The Beihang University team proposes a new architecture of embodied intelligence to realize the control of large drones
Entering the multi-modal era, large models can also control drones!
When the vision module captures the starting conditions, the "brain" of the large model will generate action instructions, and then the drone can execute them quickly and accurately
Researchers from the Beijing University of Aeronautics and Astronautics' intelligent drone team led by Professor Zhou Yaoming have proposed an embodied intelligence architecture based on multi-modal large models
Currently, this structure has been used to control unmanned aerial vehicles How does this new intelligent agent perform? What are the technical details?
"Agent is the brain"
(The agent is the brain, the controller is the cerebellum)
’s control architecture: The intelligent agent, as the decision generator of the brain, focuses on generating high-level behaviors. Rewritten sentence: As the decision generator of the brain, the agent focuses on generating high-level behaviorsAs the motion controller of the cerebellum, the main responsibility of the controller is to generate high-level behaviors (such as expected target points) Converted into low-level system commands (such as rotor speed)
Specifically, the research team believes that this achievement has three main contributions. New system architecture applied to actual situationsThe research team proposed a new system architecture that can be applied to actual robots. This architecture embodies the intelligent agent based on the multi-modal large model into the brain, while the robot motion planner and controller are embodied into the cerebellum. The robot's perception system is analogized to human eyes, ears and other information collection The robot's actuator is analogous to actuators such as human hands.△Figure 1 Hardware system architecture
These nodes are connected through ROS, and communicate through the subscription and publication of messages in ROS or the request and response of services.
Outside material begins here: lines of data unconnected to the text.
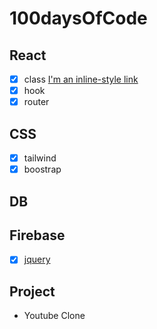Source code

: # 100daysOfCode

## React
  - [X] class [I'm an inline-style link](https://www.google.com)
  - [X] hook
  - [X] router
## CSS
  - [X] tailwind
  - [X] boostrap
## DB
## Firebase
 - [X] [jquery](https://github.com/SarahJoline/Train-Scheduler-/blob/master/assets/app.js)  

## Project
 - Youtube Clone
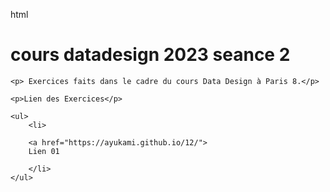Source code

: html <html lang="en">
<head>
    <meta charset="UTF-8">
    <meta name="viewport" content="width=device-width, initial-scale=1.0">
    <title>Document</title>
</head>
<body>
    <h1> cours datadesign 2023 seance 2</h1>

    <p> Exercices faits dans le cadre du cours Data Design à Paris 8.</p>

    <p>Lien des Exercices</p>

    <ul>
        <li>

        <a href="https://ayukami.github.io/12/">
        Lien 01

        </li>
    </ul>

    
</body>
</html>
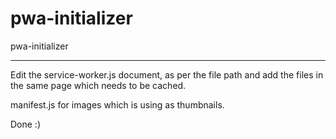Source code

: # pwa-initializer
pwa-initializer

---------------------------

Edit the service-worker.js document, as per the file path and add the files in the same page which needs to be cached.

manifest.js for images which is using as thumbnails.

Done :)



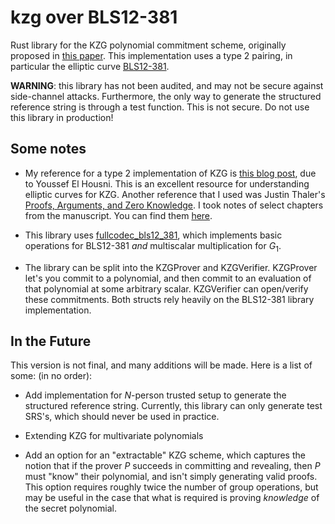 # kzg over BLS12-381
Rust library for the KZG polynomial commitment scheme, originally proposed in [this paper](http://cacr.uwaterloo.ca/techreports/2010/cacr2010-10.pdf). This implementation uses a type 2 pairing, in particular the elliptic curve [BLS12-381](https://hackmd.io/@benjaminion/bls12-381).

**WARNING**: this library has not been audited, and may not be secure against side-channel attacks. Furthermore, the only way to generate the structured reference string is through a test function. This is not secure. Do not use this library in production! 

## Some notes
- My reference for a type 2 implementation of KZG is [this blog post](https://ethresear.ch/t/yet-another-curve-but-the-curve-for-your-kzg/12861), due to Youssef El Housni. This is an excellent resource for understanding elliptic curves for KZG. Another reference that I used was Justin Thaler's [Proofs, Arguments, and Zero Knowledge](https://people.cs.georgetown.edu/jthaler/ProofsArgsAndZK.html). I took notes of select chapters from the manuscript. You can find them [here](https://github.com/alex-lindenbaum/Zero-knowledge-notes).

- This library uses [fullcodec_bls12_381](https://docs.rs/fullcodec-bls12_381/latest/fullcodec_bls12_381/index.html), which implements basic operations for BLS12-381 *and* multiscalar multiplication for $G_1$.

- The library can be split into the KZGProver and KZGVerifier. KZGProver let's you commit to a polynomial, and then commit to an evaluation of that polynomial at some arbitrary scalar. KZGVerifier can open/verify these commitments. Both structs rely heavily on the BLS12-381 library implementation.

## In the Future
This version is not final, and many additions will be made. Here is a list of some: (in no order):

- Add implementation for $N$-person trusted setup to generate the structured reference string. Currently, this library can only generate test SRS's, which should never be used in practice.

- Extending KZG for multivariate polynomials

- Add an option for an "extractable" KZG scheme, which captures the notion that if the prover $P$ succeeds in committing and revealing, then $P$ must "know" their polynomial, and isn't simply generating valid proofs. This option requires roughly twice the number of group operations, but may be useful in the case that what is required is proving *knowledge* of the secret polynomial.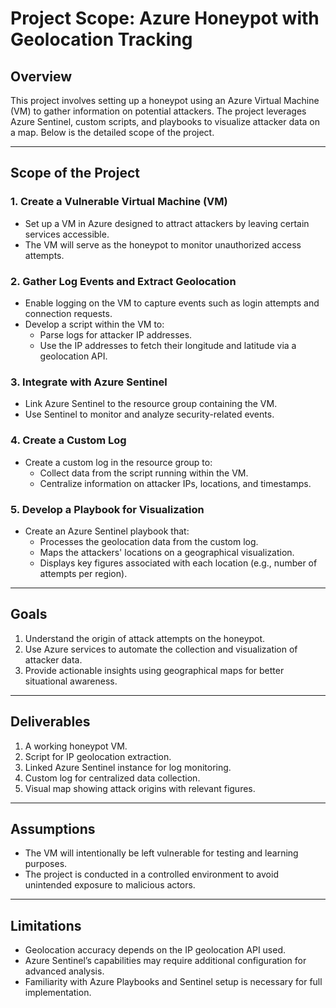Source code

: # Project Scope: Azure Honeypot with Geolocation Tracking

## Overview
This project involves setting up a honeypot using an Azure Virtual Machine (VM) to gather information on potential attackers. The project leverages Azure Sentinel, custom scripts, and playbooks to visualize attacker data on a map. Below is the detailed scope of the project.

---

## Scope of the Project

### **1. Create a Vulnerable Virtual Machine (VM)**
- Set up a VM in Azure designed to attract attackers by leaving certain services accessible.
- The VM will serve as the honeypot to monitor unauthorized access attempts.

### **2. Gather Log Events and Extract Geolocation**
- Enable logging on the VM to capture events such as login attempts and connection requests.
- Develop a script within the VM to:
  - Parse logs for attacker IP addresses.
  - Use the IP addresses to fetch their longitude and latitude via a geolocation API.

### **3. Integrate with Azure Sentinel**
- Link Azure Sentinel to the resource group containing the VM.
- Use Sentinel to monitor and analyze security-related events.

### **4. Create a Custom Log**
- Create a custom log in the resource group to:
  - Collect data from the script running within the VM.
  - Centralize information on attacker IPs, locations, and timestamps.

### **5. Develop a Playbook for Visualization**
- Create an Azure Sentinel playbook that:
  - Processes the geolocation data from the custom log.
  - Maps the attackers' locations on a geographical visualization.
  - Displays key figures associated with each location (e.g., number of attempts per region).

---

## Goals
1. Understand the origin of attack attempts on the honeypot.
2. Use Azure services to automate the collection and visualization of attacker data.
3. Provide actionable insights using geographical maps for better situational awareness.

---

## Deliverables
1. A working honeypot VM.
2. Script for IP geolocation extraction.
3. Linked Azure Sentinel instance for log monitoring.
4. Custom log for centralized data collection.
5. Visual map showing attack origins with relevant figures.

---

## Assumptions
- The VM will intentionally be left vulnerable for testing and learning purposes.
- The project is conducted in a controlled environment to avoid unintended exposure to malicious actors.

---

## Limitations
- Geolocation accuracy depends on the IP geolocation API used.
- Azure Sentinel’s capabilities may require additional configuration for advanced analysis.
- Familiarity with Azure Playbooks and Sentinel setup is necessary for full implementation.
It is different from traditional end-to-end robot large model control.
The content that needs to be rewritten is: △Figure 2 Software system architecture Rewritten content: The software system architecture is shown in Figure 2
New Agent
An automatic plan generation module, which has multi-modal sensing and monitoring capabilities and is good at handling emergencies in standby mode. .
A multi-modal data memory module that can be used for multi-modal memory retrieval and reflection, giving the agent the ability to learn with few samples.
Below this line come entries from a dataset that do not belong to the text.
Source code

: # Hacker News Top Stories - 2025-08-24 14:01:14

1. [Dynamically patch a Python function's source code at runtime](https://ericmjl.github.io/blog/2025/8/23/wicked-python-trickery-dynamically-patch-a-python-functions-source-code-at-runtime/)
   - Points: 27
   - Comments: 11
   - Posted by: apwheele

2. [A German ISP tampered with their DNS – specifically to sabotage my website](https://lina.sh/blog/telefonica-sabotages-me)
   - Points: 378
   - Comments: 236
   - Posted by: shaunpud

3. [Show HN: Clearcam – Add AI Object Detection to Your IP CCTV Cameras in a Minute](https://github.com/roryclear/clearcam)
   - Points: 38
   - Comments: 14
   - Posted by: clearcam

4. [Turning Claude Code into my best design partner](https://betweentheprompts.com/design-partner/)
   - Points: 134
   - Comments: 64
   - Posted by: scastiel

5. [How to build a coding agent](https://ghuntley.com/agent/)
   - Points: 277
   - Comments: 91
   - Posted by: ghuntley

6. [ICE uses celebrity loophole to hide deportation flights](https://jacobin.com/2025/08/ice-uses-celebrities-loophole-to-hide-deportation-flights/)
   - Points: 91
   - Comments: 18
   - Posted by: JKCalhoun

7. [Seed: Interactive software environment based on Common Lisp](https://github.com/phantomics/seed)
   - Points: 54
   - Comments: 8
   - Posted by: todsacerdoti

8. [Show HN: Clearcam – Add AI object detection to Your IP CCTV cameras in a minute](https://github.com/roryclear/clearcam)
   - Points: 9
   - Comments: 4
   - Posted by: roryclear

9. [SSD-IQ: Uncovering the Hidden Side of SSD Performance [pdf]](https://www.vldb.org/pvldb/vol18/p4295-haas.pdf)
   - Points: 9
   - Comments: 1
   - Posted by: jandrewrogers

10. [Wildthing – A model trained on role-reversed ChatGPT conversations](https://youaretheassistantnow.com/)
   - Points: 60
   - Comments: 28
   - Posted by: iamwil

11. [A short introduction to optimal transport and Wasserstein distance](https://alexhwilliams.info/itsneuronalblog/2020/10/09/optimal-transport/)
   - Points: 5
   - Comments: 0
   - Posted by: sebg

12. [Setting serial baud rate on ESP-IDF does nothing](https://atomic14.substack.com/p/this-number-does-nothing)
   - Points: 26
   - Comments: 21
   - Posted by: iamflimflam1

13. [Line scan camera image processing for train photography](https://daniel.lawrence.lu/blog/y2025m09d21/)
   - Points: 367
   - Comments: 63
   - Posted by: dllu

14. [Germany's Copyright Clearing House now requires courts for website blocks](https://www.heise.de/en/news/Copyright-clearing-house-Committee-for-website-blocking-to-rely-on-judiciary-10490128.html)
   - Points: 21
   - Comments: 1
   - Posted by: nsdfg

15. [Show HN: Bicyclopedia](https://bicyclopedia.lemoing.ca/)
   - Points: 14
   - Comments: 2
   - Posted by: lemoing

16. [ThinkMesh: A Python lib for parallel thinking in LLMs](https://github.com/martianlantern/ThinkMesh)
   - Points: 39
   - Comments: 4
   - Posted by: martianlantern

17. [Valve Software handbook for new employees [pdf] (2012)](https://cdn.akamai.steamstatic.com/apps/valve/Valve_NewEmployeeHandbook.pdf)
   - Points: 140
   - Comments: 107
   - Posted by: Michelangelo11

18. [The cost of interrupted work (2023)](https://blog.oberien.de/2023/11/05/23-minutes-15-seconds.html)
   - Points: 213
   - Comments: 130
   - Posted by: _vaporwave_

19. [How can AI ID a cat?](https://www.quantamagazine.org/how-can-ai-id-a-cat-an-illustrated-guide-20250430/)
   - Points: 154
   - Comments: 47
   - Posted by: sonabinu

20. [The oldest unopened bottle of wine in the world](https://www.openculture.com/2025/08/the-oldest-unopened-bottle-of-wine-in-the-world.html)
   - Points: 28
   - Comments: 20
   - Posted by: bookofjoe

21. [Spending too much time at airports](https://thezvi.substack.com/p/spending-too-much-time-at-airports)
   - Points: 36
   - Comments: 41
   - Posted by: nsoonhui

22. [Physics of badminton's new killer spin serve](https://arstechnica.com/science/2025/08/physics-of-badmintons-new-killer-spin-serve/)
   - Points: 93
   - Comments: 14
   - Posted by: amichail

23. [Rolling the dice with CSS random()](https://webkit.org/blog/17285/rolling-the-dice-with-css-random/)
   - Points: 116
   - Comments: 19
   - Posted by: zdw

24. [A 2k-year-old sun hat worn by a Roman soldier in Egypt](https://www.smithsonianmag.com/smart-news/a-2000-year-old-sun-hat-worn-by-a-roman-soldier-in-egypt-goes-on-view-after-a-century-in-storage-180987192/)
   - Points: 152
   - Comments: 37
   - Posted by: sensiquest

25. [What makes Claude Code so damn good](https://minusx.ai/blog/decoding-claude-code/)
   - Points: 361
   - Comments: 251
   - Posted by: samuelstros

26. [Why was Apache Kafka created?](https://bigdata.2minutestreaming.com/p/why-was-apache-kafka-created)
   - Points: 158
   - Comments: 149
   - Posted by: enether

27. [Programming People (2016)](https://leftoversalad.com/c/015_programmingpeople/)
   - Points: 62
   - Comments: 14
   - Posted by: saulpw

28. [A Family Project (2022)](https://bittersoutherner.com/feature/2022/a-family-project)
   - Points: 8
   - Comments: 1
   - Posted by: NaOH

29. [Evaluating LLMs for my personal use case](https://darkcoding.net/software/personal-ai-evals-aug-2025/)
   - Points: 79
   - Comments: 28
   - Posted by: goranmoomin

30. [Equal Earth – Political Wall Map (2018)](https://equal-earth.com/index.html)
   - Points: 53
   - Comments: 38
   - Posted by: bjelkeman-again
- An embodied intelligent action module can establish a bridge for stable control between embodied intelligence and other modules on ROS. This module provides the ability to access other nodes on ROS using operations as a bridge.
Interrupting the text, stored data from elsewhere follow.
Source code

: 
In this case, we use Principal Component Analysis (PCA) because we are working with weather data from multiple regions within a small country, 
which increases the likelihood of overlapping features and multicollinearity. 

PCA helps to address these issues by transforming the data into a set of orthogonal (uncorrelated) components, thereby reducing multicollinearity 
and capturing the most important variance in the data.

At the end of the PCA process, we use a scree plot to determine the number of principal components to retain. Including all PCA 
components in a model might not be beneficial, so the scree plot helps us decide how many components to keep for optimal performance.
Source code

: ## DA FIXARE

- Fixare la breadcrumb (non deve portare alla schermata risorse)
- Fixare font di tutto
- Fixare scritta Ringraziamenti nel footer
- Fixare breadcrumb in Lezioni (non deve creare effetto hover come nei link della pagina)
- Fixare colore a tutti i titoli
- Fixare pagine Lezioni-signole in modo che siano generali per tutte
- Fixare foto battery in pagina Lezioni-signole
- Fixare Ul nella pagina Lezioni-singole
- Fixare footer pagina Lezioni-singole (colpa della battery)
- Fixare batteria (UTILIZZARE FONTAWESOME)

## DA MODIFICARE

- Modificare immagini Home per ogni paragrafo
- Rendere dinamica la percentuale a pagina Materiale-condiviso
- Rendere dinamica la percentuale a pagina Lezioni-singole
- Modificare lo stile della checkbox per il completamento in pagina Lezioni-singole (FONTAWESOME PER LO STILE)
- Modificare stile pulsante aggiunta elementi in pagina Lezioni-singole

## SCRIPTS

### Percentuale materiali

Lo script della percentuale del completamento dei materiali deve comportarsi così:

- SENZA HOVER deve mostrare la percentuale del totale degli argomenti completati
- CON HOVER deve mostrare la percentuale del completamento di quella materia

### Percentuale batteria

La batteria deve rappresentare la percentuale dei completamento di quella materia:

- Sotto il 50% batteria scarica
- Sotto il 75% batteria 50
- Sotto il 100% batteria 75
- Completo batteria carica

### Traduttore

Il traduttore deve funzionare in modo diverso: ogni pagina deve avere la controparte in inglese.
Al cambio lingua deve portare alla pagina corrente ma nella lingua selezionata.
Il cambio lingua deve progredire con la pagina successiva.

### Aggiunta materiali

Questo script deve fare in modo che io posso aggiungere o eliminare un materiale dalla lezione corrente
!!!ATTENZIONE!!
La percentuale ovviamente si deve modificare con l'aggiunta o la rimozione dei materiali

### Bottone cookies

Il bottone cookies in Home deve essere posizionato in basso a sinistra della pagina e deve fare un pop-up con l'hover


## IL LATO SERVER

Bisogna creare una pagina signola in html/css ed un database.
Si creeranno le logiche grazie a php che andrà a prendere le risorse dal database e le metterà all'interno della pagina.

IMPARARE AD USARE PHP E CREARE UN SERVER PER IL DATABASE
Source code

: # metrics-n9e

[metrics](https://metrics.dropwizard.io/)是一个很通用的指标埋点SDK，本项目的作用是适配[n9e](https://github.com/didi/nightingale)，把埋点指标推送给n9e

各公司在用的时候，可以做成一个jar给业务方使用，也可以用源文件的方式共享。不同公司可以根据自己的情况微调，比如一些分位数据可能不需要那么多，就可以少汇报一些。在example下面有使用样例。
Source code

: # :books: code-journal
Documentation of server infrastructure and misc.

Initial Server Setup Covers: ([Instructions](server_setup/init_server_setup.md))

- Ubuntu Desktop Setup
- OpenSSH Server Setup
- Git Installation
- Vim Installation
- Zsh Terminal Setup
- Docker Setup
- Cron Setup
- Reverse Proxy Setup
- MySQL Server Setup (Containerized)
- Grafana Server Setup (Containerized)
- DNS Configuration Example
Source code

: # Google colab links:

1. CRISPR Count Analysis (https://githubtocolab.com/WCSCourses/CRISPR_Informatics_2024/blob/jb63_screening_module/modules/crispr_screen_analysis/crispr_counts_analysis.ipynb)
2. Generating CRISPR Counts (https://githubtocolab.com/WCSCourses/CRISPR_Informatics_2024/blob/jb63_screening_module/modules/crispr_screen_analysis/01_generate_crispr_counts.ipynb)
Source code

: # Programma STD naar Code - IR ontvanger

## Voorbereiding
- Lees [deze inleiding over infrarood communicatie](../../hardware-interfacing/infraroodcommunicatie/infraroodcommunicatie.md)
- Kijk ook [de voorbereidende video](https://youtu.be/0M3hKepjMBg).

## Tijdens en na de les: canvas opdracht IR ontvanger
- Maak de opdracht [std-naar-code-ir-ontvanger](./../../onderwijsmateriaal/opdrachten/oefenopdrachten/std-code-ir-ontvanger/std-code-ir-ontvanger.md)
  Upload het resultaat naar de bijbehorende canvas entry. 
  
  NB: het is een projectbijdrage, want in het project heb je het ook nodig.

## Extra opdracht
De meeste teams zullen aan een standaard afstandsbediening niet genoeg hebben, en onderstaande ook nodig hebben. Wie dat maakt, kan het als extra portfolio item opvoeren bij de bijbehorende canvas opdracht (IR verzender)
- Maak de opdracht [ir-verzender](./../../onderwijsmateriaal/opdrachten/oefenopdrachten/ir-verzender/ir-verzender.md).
- At the same time, in order to complete an action, multiple interactions may be required to obtain the parameters necessary to perform the action from the sensor to ensure that the agent can perform actions based on comprehensive situational awareness and the actuators it has. Stable output of specific actions
#The content that needs to be rewritten is: △ Figure 3 AeroAgent module architecture Rewritten content: △Figure 3 AeroAgent module architecture design
Bridge connecting large models and ROS
Why choose drones
The research team gave three reasons to explain why they chose drones to conduct testing and simulation of the system architecture
First of all, most of the web-scale world knowledge contained in LMMs today is from a third-person perspective. Embodied intelligence in fields such as humanoid robots is similar to the first-person perspective with humans as the subject. perspective. The camera on the drone, especially the downward-looking camera, is more like the third-person perspective (God's perspective) of organism intelligence
On the other hand, LMMs at the current stage, whether it is model deployment or API services are usually limited by computing resources, resulting in a certain delay in response. UAV mission planning is due to its ability to hover and the ability to cope with delays, which is an obstacle to application in fields such as autonomous drivingBoth of these two points have led to the current level of technological development. UAVs are suitable as pioneers to verify relevant theories and applications.Second
, currently, in the field of industrial drones, such as wildfire rescue, agriculture, forestry and plant protection, unmanned grazing, power inspection, etc., pilots and experts cooperate with actual operations,Intelligent tasksExecution has industrial requirements. Third
, from the perspective of future development,Multi-agent collaborationhas obvious needs in logistics, construction, factories and other fields . In this field, drones, as embodied intelligence from a "God's perspective", are suitable for serving as the leader of the central node to allocate tasks, and other robots can be regarded as the actuators of the drones. part of the research, so this research also has future development prospects.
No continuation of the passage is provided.